Whenever possible, VFX crews will try to get productions to shoot specific fire and explosion elements for a scene that can be composited into the scene in post production. It happens all the time. It's especially important when the fire needs to feel like it is interacting with an environment - let's say for example a fireball that needs to feel like it is racing down a hallway towards camera. And every VFX facility in the world will save these elements and reuse them over and over again in other productions, building large libraries of stock practical fire, smoke, and explosion elements over the years. There are companies that have been doing what you suggest since the beginning of the VFX industry.
This works well for *small* fires and explosions. The problem is, these need to be filmed against a black or green screen so they can be separated over the background and cut out easily. And if your explosion needs to be really big (say like a building exploding), that's impossible. So sometimes you try to shoot a small miniature explosion and scale it up, but there's a point where that just doesn't feel right and doesn't work. My guess is that a lot of the fire and explosions that you *think* are CGI area actually real stock fire elements that have been composited into a scene poorly, or scaled up too much or layered together in a way that isn't quite natural.
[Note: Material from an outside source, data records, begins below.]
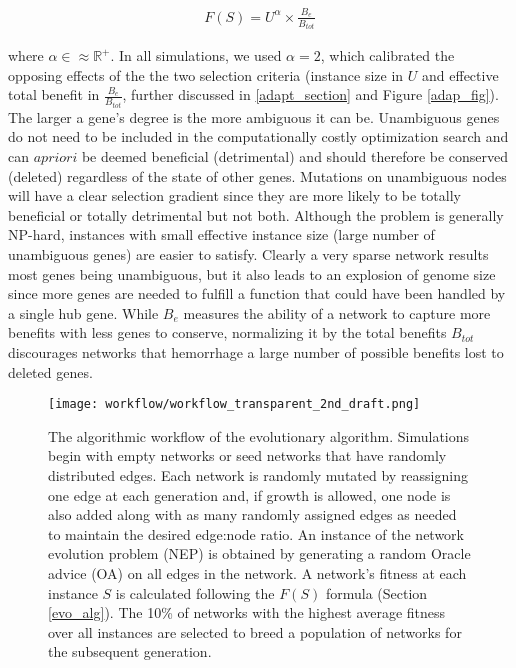 \begin{align*}
F(S) = U^\alpha \times \frac {B_e}{B_{tot}}
\end{align*}

where $\alpha\in \approx \mathbb{R}^{+}$. In all simulations, we used $\alpha=2$, which calibrated the opposing effects \cite{kim_positive_2007} 
of the the two selection criteria (instance size in $U$ and effective total benefit in $\frac {B_e}{B_{tot}}$, 
further discussed in \ref{adapt_section} and Figure \ref{adap_fig}). 
The larger a gene's degree is the more ambiguous it can be. Unambiguous genes do not need to be included in the 
computationally costly optimization search and can $a priori$ be deemed beneficial (detrimental) and should therefore be 
conserved (deleted) regardless of the state of other genes. Mutations on unambiguous nodes will have a clear selection 
gradient since they are more likely to be totally beneficial or totally detrimental but not both. 
Although the problem is generally NP-hard, instances with small effective instance size (large number of unambiguous genes) 
are easier to satisfy. 
Clearly a very sparse network results most genes being unambiguous, but it also leads to an explosion of genome size
since more genes are needed to fulfill a function that could have been handled by a single hub gene. 
While $B_e$ measures the ability of a network to capture more benefits with less genes to conserve, 
normalizing it by the total benefits $B_{tot}$ discourages networks that hemorrhage a large number of possible benefits lost to deleted genes.
\begin{figure}[H]
		\centering
		\texttt{[image: workflow/workflow\_transparent\_2nd\_draft.png]} %
		\caption{The algorithmic workflow of the evolutionary algorithm. 
		Simulations begin with empty networks or seed networks that have randomly distributed edges. 
		Each network is randomly mutated by reassigning one edge at each generation and,  
		if growth is allowed, one node is also added along with as many randomly 
		assigned edges as needed to maintain the desired edge:node ratio. 
		An instance of the network evolution problem (NEP) is obtained by generating a random Oracle advice (OA) on all edges in the network. 
		A network's fitness at each instance $S$ is calculated following the $F(S)$ formula (Section \ref{evo_alg}).
		The 10\% of networks with the highest average fitness over all instances are selected to breed a population of networks for the subsequent generation.}
		\label{workflow}
\end{figure}
%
Sometimes you can't get production to shoot elements or pay for you to shoot elements, or it's just impossible to shoot a specific element that you need. And that's when people will turn to CGI fire. It is almost always a last resort, because we know it doesn't look great, and it will almost always be more expensive than using real fire/explosion elements.
I'll give you an example. In the recent series finale of Burn Notice, there's a climactic scene with a series of explosions. I won't give much away so as to avoid a spoiler for a show in the wrong thread. But suffice to say that there are a series of cuts that alternate between practical on-set explosions, practical stock explosions composited into the scene in post production, and CGI explosions. The only place the CGI was used was when it had to look like the entire building was going up in flames. There was just no way to do that with real fire. If a company does a scene like that well, the audience won't be bothered by the difference between the real and fake fire and probably won't notice. If a company does a scene like that poorly (or the production won't pay for them to spend the time to do it well), then all the fake fire will pop out and be very obvious and distracting to the audience.
On a related note, my avatar for this forum is a single frame from a practical miniature underwater explosion that was filmed to use as a torpedo detonation in a submarine movie I worked on. The real fireball was about 2 foot across, but when composited into the scene it was about 1/3 the length of a November class Soviet submarine.